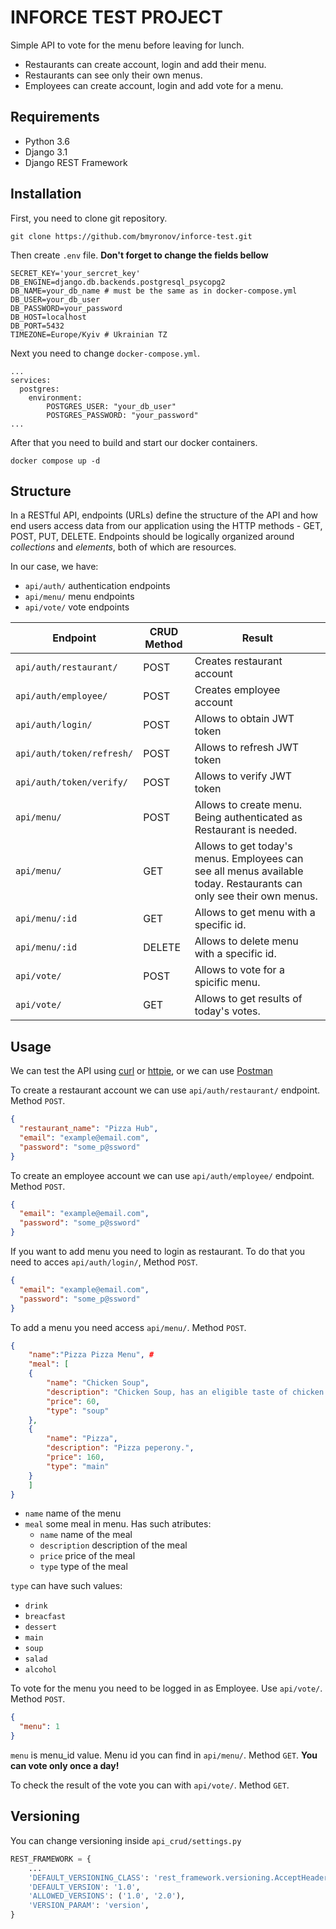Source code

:# INFORCE TEST PROJECT

Simple API to vote for the menu before leaving for lunch.

- Restaurants can create account, login and add their menu.
- Restaurants can see only their own menus.
- Employees can create account, login and add vote for a menu.

## Requirements

- Python 3.6
- Django 3.1
- Django REST Framework

## Installation

First, you need to clone git repository.

```
git clone https://github.com/bmyronov/inforce-test.git
```

Then create `.env` file. **Don't forget to change the fields bellow**

```
SECRET_KEY='your_sercret_key'
DB_ENGINE=django.db.backends.postgresql_psycopg2
DB_NAME=your_db_name # must be the same as in docker-compose.yml
DB_USER=your_db_user
DB_PASSWORD=your_password
DB_HOST=localhost
DB_PORT=5432
TIMEZONE=Europe/Kyiv # Ukrainian TZ
```

Next you need to change `docker-compose.yml`.

```
...
services:
  postgres:
    environment:
        POSTGRES_USER: "your_db_user"
        POSTGRES_PASSWORD: "your_password"
...
```

After that you need to build and start our docker containers.

```
docker compose up -d
```

## Structure

In a RESTful API, endpoints (URLs) define the structure of the API and how end users access data from our application using the HTTP methods - GET, POST, PUT, DELETE. Endpoints should be logically organized around _collections_ and _elements_, both of which are resources.

In our case, we have:

- `api/auth/` authentication endpoints
- `api/menu/` menu endpoints
- `api/vote/` vote endpoints

| Endpoint                  | CRUD Method | Result                                                                                                              |
| ------------------------- | ----------- | ------------------------------------------------------------------------------------------------------------------- |
| `api/auth/restaurant/`    | POST        | Creates restaurant account                                                                                          |
| `api/auth/employee/`      | POST        | Creates employee account                                                                                            |
| `api/auth/login/`         | POST        | Allows to obtain JWT token                                                                                          |
| `api/auth/token/refresh/` | POST        | Allows to refresh JWT token                                                                                         |
| `api/auth/token/verify/`  | POST        | Allows to verify JWT token                                                                                          |
| `api/menu/`               | POST        | Allows to create menu. Being authenticated as Restaurant is needed.                                                 |
| `api/menu/`               | GET         | Allows to get today's menus. Employees can see all menus available today. Restaurants can only see their own menus. |
| `api/menu/:id`            | GET         | Allows to get menu with a specific id.                                                                              |
| `api/menu/:id`            | DELETE      | Allows to delete menu with a specific id.                                                                           |
| `api/vote/`               | POST        | Allows to vote for a spicific menu.                                                                                 |
| `api/vote/`               | GET         | Allows to get results of today's votes.                                                                             |

## Usage

We can test the API using [curl](https://curl.haxx.se/) or [httpie](https://github.com/jakubroztocil/httpie#installation), or we can use [Postman](https://www.postman.com/)

To create a restaurant account we can use `api/auth/restaurant/` endpoint. Method `POST`.

```json
{
  "restaurant_name": "Pizza Hub",
  "email": "example@email.com",
  "password": "some_p@ssword"
}
```

To create an employee account we can use `api/auth/employee/` endpoint. Method `POST`.

```json
{
  "email": "example@email.com",
  "password": "some_p@ssword"
}
```

If you want to add menu you need to login as restaurant. To do that you need to acces `api/auth/login/`, Method `POST`.

```json
{
  "email": "example@email.com",
  "password": "some_p@ssword"
}
```

To add a menu you need access `api/menu/`. Method `POST`.

```json
{
    "name":"Pizza Pizza Menu", #
    "meal": [
    {
        "name": "Chicken Soup",
        "description": "Chicken Soup, has an eligible taste of chicken!",
        "price": 60,
        "type": "soup"
    },
    {
        "name": "Pizza",
        "description": "Pizza peperony.",
        "price": 160,
        "type": "main"
    }
    ]
}
```

- `name` name of the menu
- `meal` some meal in menu. Has such atributes:
  - `name` name of the meal
  - `description` description of the meal
  - `price` price of the meal
  - `type` type of the meal

`type` can have such values:

- `drink`
- `breacfast`
- `dessert`
- `main`
- `soup`
- `salad`
- `alcohol`

To vote for the menu you need to be logged in as Employee.
Use `api/vote/`. Method `POST`.

```json
{
  "menu": 1
}
```

`menu` is menu_id value. Menu id you can find in `api/menu/`. Method `GET`. **You can vote only once a day!**

To check the result of the vote you can with `api/vote/`. Method `GET`.

## Versioning

You can change versioning inside `api_crud/settings.py`

```python
REST_FRAMEWORK = {
    ...
    'DEFAULT_VERSIONING_CLASS': 'rest_framework.versioning.AcceptHeaderVersioning',
    'DEFAULT_VERSION': '1.0',
    'ALLOWED_VERSIONS': ('1.0', '2.0'),
    'VERSION_PARAM': 'version',
}
```
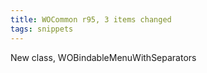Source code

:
 ```yaml
---
title: WOCommon r95, 3 items changed
tags: snippets
---
```


New class, WOBindableMenuWithSeparators

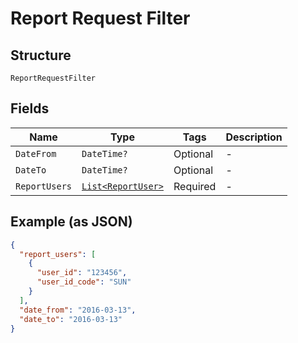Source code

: 
# Report Request Filter

## Structure

`ReportRequestFilter`

## Fields

| Name | Type | Tags | Description |
|  --- | --- | --- | --- |
| `DateFrom` | `DateTime?` | Optional | - |
| `DateTo` | `DateTime?` | Optional | - |
| `ReportUsers` | [`List<ReportUser>`](../../doc/models/report-user.md) | Required | - |

## Example (as JSON)

```json
{
  "report_users": [
    {
      "user_id": "123456",
      "user_id_code": "SUN"
    }
  ],
  "date_from": "2016-03-13",
  "date_to": "2016-03-13"
}
```


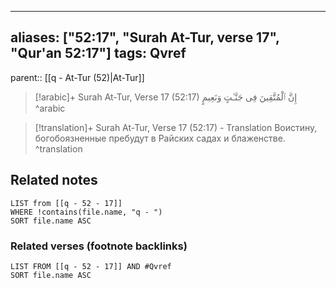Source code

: 
---
aliases: ["52:17", "Surah At-Tur, verse 17", "Qur'an 52:17"]
tags: Qvref
---

parent:: [[q - At-Tur (52)|At-Tur]]

> [!arabic]+ Surah At-Tur, Verse 17 (52:17)
> <span class="quran-arabic">إِنَّ ٱلْمُتَّقِينَ فِى جَنَّـٰتٍ وَنَعِيمٍ</span>
^arabic

> [!translation]+ Surah At-Tur, Verse 17 (52:17) - Translation
> Воистину, богобоязненные пребудут в Райских садах и блаженстве.
^translation



## Related notes
```dataview
LIST from [[q - 52 - 17]]
WHERE !contains(file.name, "q - ")
SORT file.name ASC
```

### Related verses (footnote backlinks)
```dataview
LIST FROM [[q - 52 - 17]] AND #Qvref
SORT file.name ASC
```

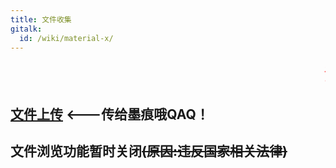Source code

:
```yaml
---
title: 文件收集
gitalk:
  id: /wiki/material-x/
---
```




<marquee><font style="color: #ff0000; font-weight: normal; font-size: 20pt; line-height: normal; font-style: normal; font-variant: normal" face="微软雅黑">注意:请勿上传违反国家相关法律的文件！</font></marquee>

## [文件上传](http://inbox.weiyun.com/5vpx9vP) <---传给墨痕哦QAQ！

## 文件浏览功能暂时关闭~~(原因:违反国家相关法律)~~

○ ○ ○ ○

Your answer should be one number: how many lines in the preceding listing hold "specific".

2